*Your objective*.
Output exactly the first line of the listing and each line after it, through the line that contains "temperature (K) \\"; add nothing else.

** Material shown follows **

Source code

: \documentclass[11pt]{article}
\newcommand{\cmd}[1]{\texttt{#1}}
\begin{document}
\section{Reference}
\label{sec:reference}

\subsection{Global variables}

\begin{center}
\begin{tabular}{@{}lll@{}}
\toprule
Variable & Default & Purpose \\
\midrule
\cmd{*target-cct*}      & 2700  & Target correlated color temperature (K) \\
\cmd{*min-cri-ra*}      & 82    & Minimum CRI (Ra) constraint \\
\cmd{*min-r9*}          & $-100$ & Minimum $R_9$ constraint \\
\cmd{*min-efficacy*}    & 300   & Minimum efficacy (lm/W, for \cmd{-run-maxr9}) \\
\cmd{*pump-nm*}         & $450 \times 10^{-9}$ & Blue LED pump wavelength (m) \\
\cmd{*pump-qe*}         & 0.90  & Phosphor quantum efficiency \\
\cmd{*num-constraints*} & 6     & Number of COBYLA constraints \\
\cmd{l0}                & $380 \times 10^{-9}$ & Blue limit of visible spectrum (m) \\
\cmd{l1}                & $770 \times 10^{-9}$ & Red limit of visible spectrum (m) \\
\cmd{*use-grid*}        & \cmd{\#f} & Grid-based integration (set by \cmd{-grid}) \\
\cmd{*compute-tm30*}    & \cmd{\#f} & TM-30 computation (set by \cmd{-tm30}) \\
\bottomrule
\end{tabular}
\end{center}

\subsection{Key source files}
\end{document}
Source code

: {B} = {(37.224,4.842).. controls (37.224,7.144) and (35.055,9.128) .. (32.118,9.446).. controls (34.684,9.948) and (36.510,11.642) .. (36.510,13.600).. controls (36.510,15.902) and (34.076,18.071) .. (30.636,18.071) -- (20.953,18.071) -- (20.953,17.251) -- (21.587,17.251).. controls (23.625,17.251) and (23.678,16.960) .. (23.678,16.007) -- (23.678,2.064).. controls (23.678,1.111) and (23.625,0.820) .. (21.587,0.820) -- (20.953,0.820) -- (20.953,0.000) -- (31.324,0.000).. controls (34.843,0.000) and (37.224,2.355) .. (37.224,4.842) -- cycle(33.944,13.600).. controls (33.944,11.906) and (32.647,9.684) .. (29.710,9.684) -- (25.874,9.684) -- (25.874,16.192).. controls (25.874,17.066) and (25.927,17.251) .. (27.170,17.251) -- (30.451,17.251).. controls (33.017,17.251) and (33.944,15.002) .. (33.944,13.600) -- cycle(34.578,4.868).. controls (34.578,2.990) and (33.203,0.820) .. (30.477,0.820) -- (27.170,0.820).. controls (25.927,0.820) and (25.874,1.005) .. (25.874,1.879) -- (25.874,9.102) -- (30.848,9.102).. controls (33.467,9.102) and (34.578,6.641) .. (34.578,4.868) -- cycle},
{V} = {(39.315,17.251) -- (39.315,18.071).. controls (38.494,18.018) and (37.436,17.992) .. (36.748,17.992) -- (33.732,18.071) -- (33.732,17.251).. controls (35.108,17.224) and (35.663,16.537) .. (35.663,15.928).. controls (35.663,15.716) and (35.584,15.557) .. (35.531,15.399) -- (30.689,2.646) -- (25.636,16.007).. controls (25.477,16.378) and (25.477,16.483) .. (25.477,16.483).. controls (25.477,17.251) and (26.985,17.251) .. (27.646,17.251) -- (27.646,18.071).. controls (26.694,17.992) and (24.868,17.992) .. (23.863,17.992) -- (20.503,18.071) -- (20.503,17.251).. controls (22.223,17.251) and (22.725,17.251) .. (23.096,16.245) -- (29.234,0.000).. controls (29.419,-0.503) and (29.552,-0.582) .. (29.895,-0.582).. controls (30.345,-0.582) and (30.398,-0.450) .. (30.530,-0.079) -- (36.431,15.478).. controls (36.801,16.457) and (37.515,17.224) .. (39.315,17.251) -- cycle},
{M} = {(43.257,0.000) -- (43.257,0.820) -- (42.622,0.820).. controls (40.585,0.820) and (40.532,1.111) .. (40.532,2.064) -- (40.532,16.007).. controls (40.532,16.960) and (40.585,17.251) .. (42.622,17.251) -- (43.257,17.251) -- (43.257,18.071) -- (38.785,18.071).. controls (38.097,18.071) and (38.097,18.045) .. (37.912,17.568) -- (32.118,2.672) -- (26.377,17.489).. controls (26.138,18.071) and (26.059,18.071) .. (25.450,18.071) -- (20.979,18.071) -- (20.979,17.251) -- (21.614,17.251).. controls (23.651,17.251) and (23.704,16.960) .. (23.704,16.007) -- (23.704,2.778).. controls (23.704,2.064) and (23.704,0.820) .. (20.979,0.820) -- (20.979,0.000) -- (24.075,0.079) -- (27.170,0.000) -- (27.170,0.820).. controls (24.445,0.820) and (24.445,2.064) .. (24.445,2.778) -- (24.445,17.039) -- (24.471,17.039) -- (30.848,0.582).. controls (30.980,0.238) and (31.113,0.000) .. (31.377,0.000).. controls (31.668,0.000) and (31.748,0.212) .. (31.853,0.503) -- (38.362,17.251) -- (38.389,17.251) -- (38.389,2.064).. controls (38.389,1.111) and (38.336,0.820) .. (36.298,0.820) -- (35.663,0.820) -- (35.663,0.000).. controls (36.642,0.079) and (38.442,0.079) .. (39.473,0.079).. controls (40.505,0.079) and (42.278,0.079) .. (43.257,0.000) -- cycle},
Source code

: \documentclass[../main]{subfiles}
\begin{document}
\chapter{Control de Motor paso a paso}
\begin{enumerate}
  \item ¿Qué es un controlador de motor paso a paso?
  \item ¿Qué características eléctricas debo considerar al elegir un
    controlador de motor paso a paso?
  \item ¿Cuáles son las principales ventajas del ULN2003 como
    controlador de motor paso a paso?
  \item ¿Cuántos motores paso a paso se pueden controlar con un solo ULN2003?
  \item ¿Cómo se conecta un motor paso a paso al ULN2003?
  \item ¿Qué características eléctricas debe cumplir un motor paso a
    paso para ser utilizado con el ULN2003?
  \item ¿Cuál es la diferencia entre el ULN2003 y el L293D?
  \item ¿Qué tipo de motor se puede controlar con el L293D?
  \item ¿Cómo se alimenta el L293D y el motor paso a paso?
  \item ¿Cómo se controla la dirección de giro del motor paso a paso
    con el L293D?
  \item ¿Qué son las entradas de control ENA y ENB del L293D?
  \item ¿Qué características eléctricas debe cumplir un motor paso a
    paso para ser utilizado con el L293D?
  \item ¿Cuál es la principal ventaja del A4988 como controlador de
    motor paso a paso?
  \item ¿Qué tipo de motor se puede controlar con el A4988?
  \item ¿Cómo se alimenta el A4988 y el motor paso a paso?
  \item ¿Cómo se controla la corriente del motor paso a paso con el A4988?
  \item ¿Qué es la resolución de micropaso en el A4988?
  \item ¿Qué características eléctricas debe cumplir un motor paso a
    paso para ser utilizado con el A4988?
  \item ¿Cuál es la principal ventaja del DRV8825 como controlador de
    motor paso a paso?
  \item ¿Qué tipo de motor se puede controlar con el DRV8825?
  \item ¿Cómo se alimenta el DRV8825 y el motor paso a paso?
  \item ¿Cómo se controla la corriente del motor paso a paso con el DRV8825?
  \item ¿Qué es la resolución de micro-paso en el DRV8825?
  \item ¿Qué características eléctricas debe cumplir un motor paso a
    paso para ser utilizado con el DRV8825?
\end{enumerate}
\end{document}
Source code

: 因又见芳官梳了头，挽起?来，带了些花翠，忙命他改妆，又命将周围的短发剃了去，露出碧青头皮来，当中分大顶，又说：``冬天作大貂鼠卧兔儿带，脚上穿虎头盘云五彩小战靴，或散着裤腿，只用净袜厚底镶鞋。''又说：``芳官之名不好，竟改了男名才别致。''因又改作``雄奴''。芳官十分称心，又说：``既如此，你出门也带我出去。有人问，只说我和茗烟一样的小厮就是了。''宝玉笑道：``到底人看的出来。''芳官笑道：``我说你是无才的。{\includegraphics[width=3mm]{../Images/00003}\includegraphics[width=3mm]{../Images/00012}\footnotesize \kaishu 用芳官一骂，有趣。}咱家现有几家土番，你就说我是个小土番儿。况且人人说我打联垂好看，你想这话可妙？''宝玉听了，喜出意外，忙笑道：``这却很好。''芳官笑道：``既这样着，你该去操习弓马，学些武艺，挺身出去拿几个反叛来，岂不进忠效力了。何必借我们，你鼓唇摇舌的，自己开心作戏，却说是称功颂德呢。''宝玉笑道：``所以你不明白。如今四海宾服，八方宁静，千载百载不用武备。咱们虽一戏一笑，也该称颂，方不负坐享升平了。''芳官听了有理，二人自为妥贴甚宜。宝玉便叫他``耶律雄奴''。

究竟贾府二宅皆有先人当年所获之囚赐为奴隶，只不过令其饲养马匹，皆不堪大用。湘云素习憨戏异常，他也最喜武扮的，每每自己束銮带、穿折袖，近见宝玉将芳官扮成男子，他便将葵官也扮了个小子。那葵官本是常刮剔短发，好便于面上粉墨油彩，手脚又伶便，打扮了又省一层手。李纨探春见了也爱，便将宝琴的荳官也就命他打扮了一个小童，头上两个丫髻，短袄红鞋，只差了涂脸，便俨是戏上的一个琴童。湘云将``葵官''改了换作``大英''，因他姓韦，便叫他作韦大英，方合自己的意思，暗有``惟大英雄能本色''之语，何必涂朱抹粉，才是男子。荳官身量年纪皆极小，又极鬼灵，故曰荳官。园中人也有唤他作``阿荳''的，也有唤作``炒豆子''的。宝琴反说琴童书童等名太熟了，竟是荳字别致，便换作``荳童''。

** End of Material shown **

*Result*.
Source code

: \documentclass[11pt]{article}
\newcommand{\cmd}[1]{\texttt{#1}}
\begin{document}
\section{Reference}
\label{sec:reference}

\subsection{Global variables}

\begin{center}
\begin{tabular}{@{}lll@{}}
\toprule
Variable & Default & Purpose \\
\midrule
\cmd{*target-cct*}      & 2700  & Target correlated color temperature (K) \\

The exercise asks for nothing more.